A billiard ball has mass M, radius R, and moment of inertia about the center of mass(sphere...so (2/5)MR^2).

The ball is sturck by a cue stick along a horizonal line through the ball's center of mass so that the ball initially slides with velocity vi. As the ball moves across the billiard table (coef of fric. mu_k), its motion gradually changes from pure translation through rolling with slipping to rolling without slipping.

a) Write an expression for linear velocity(v) of the center of the ball as a function of time while it is rolling with slipping.

b) Write an expression for the angular veolicty(omega) of the ball as a function of time while it is rolling with slipping.

c) Determine the time at which the ball begins to roll without slipping

d) When the ball is struck it acquires an angular momentum about the fixed point P on the surface of the table.

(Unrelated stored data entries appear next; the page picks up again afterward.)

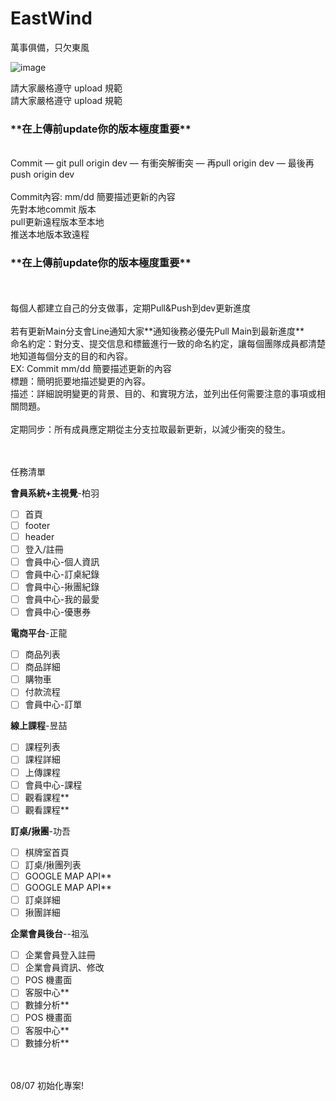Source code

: # EastWind

萬事俱備，只欠東風

![image](https://github.com/user-attachments/assets/ffee3d42-bdfa-4811-81c4-a446117cfbbe)

請大家嚴格遵守 upload 規範<br/>
請大家嚴格遵守 upload 規範<br/>

<h3>**在上傳前update你的版本極度重要**</h3><br/>
Commit — git pull origin dev — 有衝突解衝突 — 再pull origin dev — 最後再push origin dev<br/>
<br/>
Commit內容:  mm/dd 簡要描述更新的內容<br/>
先對本地commit 版本<br/>
pull更新遠程版本至本地<br/>
推送本地版本致遠程<br/>
<h3>**在上傳前update你的版本極度重要**</h3><br/>
<br/>
每個人都建立自己的分支做事，定期Pull&Push到dev更新進度<br/>
<br/>
若有更新Main分支會Line通知大家**通知後務必優先Pull Main到最新進度**
<br/>
命名約定：對分支、提交信息和標籤進行一致的命名約定，讓每個團隊成員都清楚地知道每個分支的目的和內容。<br/>
EX: Commit  mm/dd 簡要描述更新的內容<br/>
標題：簡明扼要地描述變更的內容。<br/>
描述：詳細說明變更的背景、目的、和實現方法，並列出任何需要注意的事項或相關問題。<br/>
<br/>
定期同步：所有成員應定期從主分支拉取最新更新，以減少衝突的發生。<br/>
<br/>
<br/>

任務清單
<br/>

**會員系統+主視覺**-柏羽

- [ ] 首頁
- [ ] footer
- [ ] header
- [ ] 登入/註冊
- [ ] 會員中心-個人資訊
- [ ] 會員中心-訂桌紀錄
- [ ] 會員中心-揪團紀錄
- [ ] 會員中心-我的最愛
- [ ] 會員中心-優惠券

**電商平台**-正龍

- [ ] 商品列表
- [ ] 商品詳細
- [ ] 購物車
- [ ] 付款流程
- [ ] 會員中心-訂單

**線上課程**-昱喆

- [ ] 課程列表
- [ ] 課程詳細
- [ ] 上傳課程
- [ ] 會員中心-課程
- [ ] 觀看課程\*\*
- [ ] 觀看課程\*\*

**訂桌/揪團**-功吾

- [ ] 棋牌室首頁
- [ ] 訂桌/揪團列表
- [ ] GOOGLE MAP API\*\*
- [ ] GOOGLE MAP API\*\*
- [ ] 訂桌詳細
- [ ] 揪團詳細

**企業會員後台**--祖泓

- [ ] 企業會員登入註冊
- [ ] 企業會員資訊、修改
- [ ] POS 機畫面
- [ ] 客服中心\*\*
- [ ] 數據分析\*\*
- [ ] POS 機畫面
- [ ] 客服中心\*\*
- [ ] 數據分析\*\*

<br/>
<br/>
08/07 初始化專案!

During th esubsequent motion the angular momentum about point P remains constant despite the frictional force. Explain why this is so.

Homework Equations


vf=vi+at
Net torque= I*alpha
torque=F cross R
Net F=Ma
Ff= mu_k*NormalForce
when not slipping omega= v/r ; alpha = a/r

The Attempt at a Solution


here's my attempt...
a)
F= Ma
F in this case is the force of friction
so Ff=Ma; Ff is mu_k(Mg)
so a = mu_k(g)
Vf=Vi+at
So I said answer is vi+mu_k(g)t

b)
torque= I*alpha ;torque=F cross R
F is Ff which is mu_k(Mg), R is just R; so torque= mu_k(Mg)R
I divided the torque by moment of inertia(2/5)MR^2 to get the anuglar acceleration.
so alpha= (mu_k*g)/(0.4R)
omega_f=omega_i + alpha(t)
so my answer was (mu_k*g*t)/(0.4R)

c)
its not slipping so alpha=a/R;
a/R = (mu_k*g)/R
alpha = (mu_k*g)/(0.4R)
I'm stuck here...don't know what to do...do I look for the time when alpha equals a/R?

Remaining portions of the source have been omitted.